* [AIM OF THE EXERCISE] Give back every line of the material exactly. Skip the pictures.

* [DATA]
*** Begin section ***

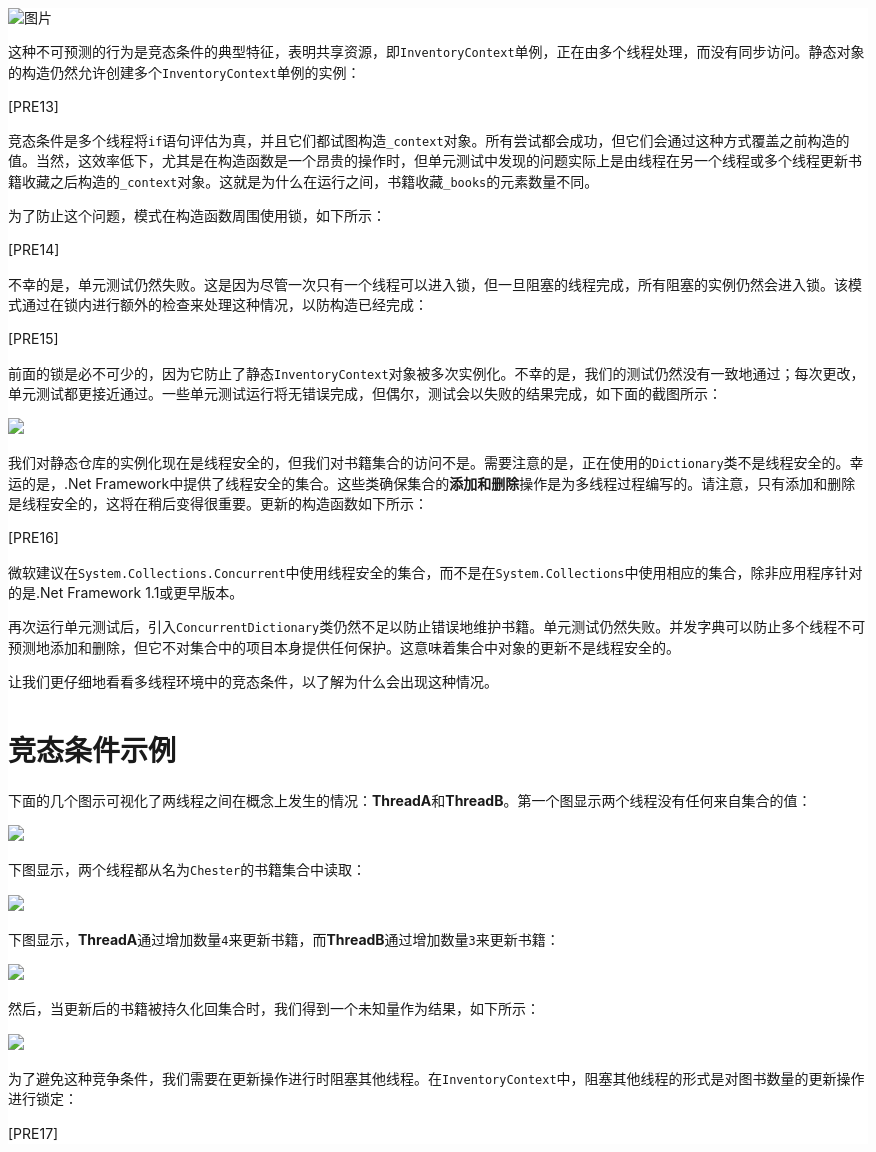 ![图片](img/46a4b8bc-48e9-4586-b1af-c64784920993.png)

这种不可预测的行为是竞态条件的典型特征，表明共享资源，即`InventoryContext`单例，正在由多个线程处理，而没有同步访问。静态对象的构造仍然允许创建多个`InventoryContext`单例的实例：

[PRE13]

竞态条件是多个线程将`if`语句评估为真，并且它们都试图构造`_context`对象。所有尝试都会成功，但它们会通过这种方式覆盖之前构造的值。当然，这效率低下，尤其是在构造函数是一个昂贵的操作时，但单元测试中发现的问题实际上是由线程在另一个线程或多个线程更新书籍收藏之后构造的`_context`对象。这就是为什么在运行之间，书籍收藏`_books`的元素数量不同。

为了防止这个问题，模式在构造函数周围使用锁，如下所示：

[PRE14]

不幸的是，单元测试仍然失败。这是因为尽管一次只有一个线程可以进入锁，但一旦阻塞的线程完成，所有阻塞的实例仍然会进入锁。该模式通过在锁内进行额外的检查来处理这种情况，以防构造已经完成：

[PRE15]

前面的锁是必不可少的，因为它防止了静态`InventoryContext`对象被多次实例化。不幸的是，我们的测试仍然没有一致地通过；每次更改，单元测试都更接近通过。一些单元测试运行将无错误完成，但偶尔，测试会以失败的结果完成，如下面的截图所示：

![](img/8cf03f40-50e7-4459-8209-60388b3b9a71.png)

我们对静态仓库的实例化现在是线程安全的，但我们对书籍集合的访问不是。需要注意的是，正在使用的`Dictionary`类不是线程安全的。幸运的是，.Net Framework中提供了线程安全的集合。这些类确保集合的**添加和删除**操作是为多线程过程编写的。请注意，只有添加和删除是线程安全的，这将在稍后变得很重要。更新的构造函数如下所示：

[PRE16]

微软建议在`System.Collections.Concurrent`中使用线程安全的集合，而不是在`System.Collections`中使用相应的集合，除非应用程序针对的是.Net Framework 1.1或更早版本。

再次运行单元测试后，引入`ConcurrentDictionary`类仍然不足以防止错误地维护书籍。单元测试仍然失败。并发字典可以防止多个线程不可预测地添加和删除，但它不对集合中的项目本身提供任何保护。这意味着集合中对象的更新不是线程安全的。

让我们更仔细地看看多线程环境中的竞态条件，以了解为什么会出现这种情况。

# 竞态条件示例

下面的几个图示可视化了两线程之间在概念上发生的情况：**ThreadA**和**ThreadB**。第一个图显示两个线程没有任何来自集合的值：

![](img/fe27049f-ade1-485f-a255-bcd56290bbc6.png)

下图显示，两个线程都从名为`Chester`的书籍集合中读取：

![](img/b2b80704-df53-4c39-b3c5-e7176a6c2467.png)

下图显示，**ThreadA**通过增加数量`4`来更新书籍，而**ThreadB**通过增加数量`3`来更新书籍：

![](img/b5a8650f-1f3d-4414-9109-f15046958d42.png)

然后，当更新后的书籍被持久化回集合时，我们得到一个未知量作为结果，如下所示：

![](img/f4a99992-46d0-4eb7-a464-d82126476461.png)

为了避免这种竞争条件，我们需要在更新操作进行时阻塞其他线程。在`InventoryContext`中，阻塞其他线程的形式是对图书数量的更新操作进行锁定：

[PRE17]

*** End section ***

* [OUTPUT OF THE EXERCISE]
 ![图片](img/46a4b8bc-48e9-4586-b1af-c64784920993.png)

这种不可预测的行为是竞态条件的典型特征，表明共享资源，即`InventoryContext`单例，正在由多个线程处理，而没有同步访问。静态对象的构造仍然允许创建多个`InventoryContext`单例的实例：

[PRE13]

竞态条件是多个线程将`if`语句评估为真，并且它们都试图构造`_context`对象。所有尝试都会成功，但它们会通过这种方式覆盖之前构造的值。当然，这效率低下，尤其是在构造函数是一个昂贵的操作时，但单元测试中发现的问题实际上是由线程在另一个线程或多个线程更新书籍收藏之后构造的`_context`对象。这就是为什么在运行之间，书籍收藏`_books`的元素数量不同。

为了防止这个问题，模式在构造函数周围使用锁，如下所示：

[PRE14]

不幸的是，单元测试仍然失败。这是因为尽管一次只有一个线程可以进入锁，但一旦阻塞的线程完成，所有阻塞的实例仍然会进入锁。该模式通过在锁内进行额外的检查来处理这种情况，以防构造已经完成：

[PRE15]

前面的锁是必不可少的，因为它防止了静态`InventoryContext`对象被多次实例化。不幸的是，我们的测试仍然没有一致地通过；每次更改，单元测试都更接近通过。一些单元测试运行将无错误完成，但偶尔，测试会以失败的结果完成，如下面的截图所示：

![](img/8cf03f40-50e7-4459-8209-60388b3b9a71.png)

我们对静态仓库的实例化现在是线程安全的，但我们对书籍集合的访问不是。需要注意的是，正在使用的`Dictionary`类不是线程安全的。幸运的是，.Net Framework中提供了线程安全的集合。这些类确保集合的**添加和删除**操作是为多线程过程编写的。请注意，只有添加和删除是线程安全的，这将在稍后变得很重要。更新的构造函数如下所示：

[PRE16]

微软建议在`System.Collections.Concurrent`中使用线程安全的集合，而不是在`System.Collections`中使用相应的集合，除非应用程序针对的是.Net Framework 1.1或更早版本。

再次运行单元测试后，引入`ConcurrentDictionary`类仍然不足以防止错误地维护书籍。单元测试仍然失败。并发字典可以防止多个线程不可预测地添加和删除，但它不对集合中的项目本身提供任何保护。这意味着集合中对象的更新不是线程安全的。

让我们更仔细地看看多线程环境中的竞态条件，以了解为什么会出现这种情况。

# 竞态条件示例

下面的几个图示可视化了两线程之间在概念上发生的情况：**ThreadA**和**ThreadB**。第一个图显示两个线程没有任何来自集合的值：

![](img/fe27049f-ade1-485f-a255-bcd56290bbc6.png)

下图显示，两个线程都从名为`Chester`的书籍集合中读取：

![](img/b2b80704-df53-4c39-b3c5-e7176a6c2467.png)

下图显示，**ThreadA**通过增加数量`4`来更新书籍，而**ThreadB**通过增加数量`3`来更新书籍：

![](img/b5a8650f-1f3d-4414-9109-f15046958d42.png)

然后，当更新后的书籍被持久化回集合时，我们得到一个未知量作为结果，如下所示：

![](img/f4a99992-46d0-4eb7-a464-d82126476461.png)

为了避免这种竞争条件，我们需要在更新操作进行时阻塞其他线程。在`InventoryContext`中，阻塞其他线程的形式是对图书数量的更新操作进行锁定：

[PRE17]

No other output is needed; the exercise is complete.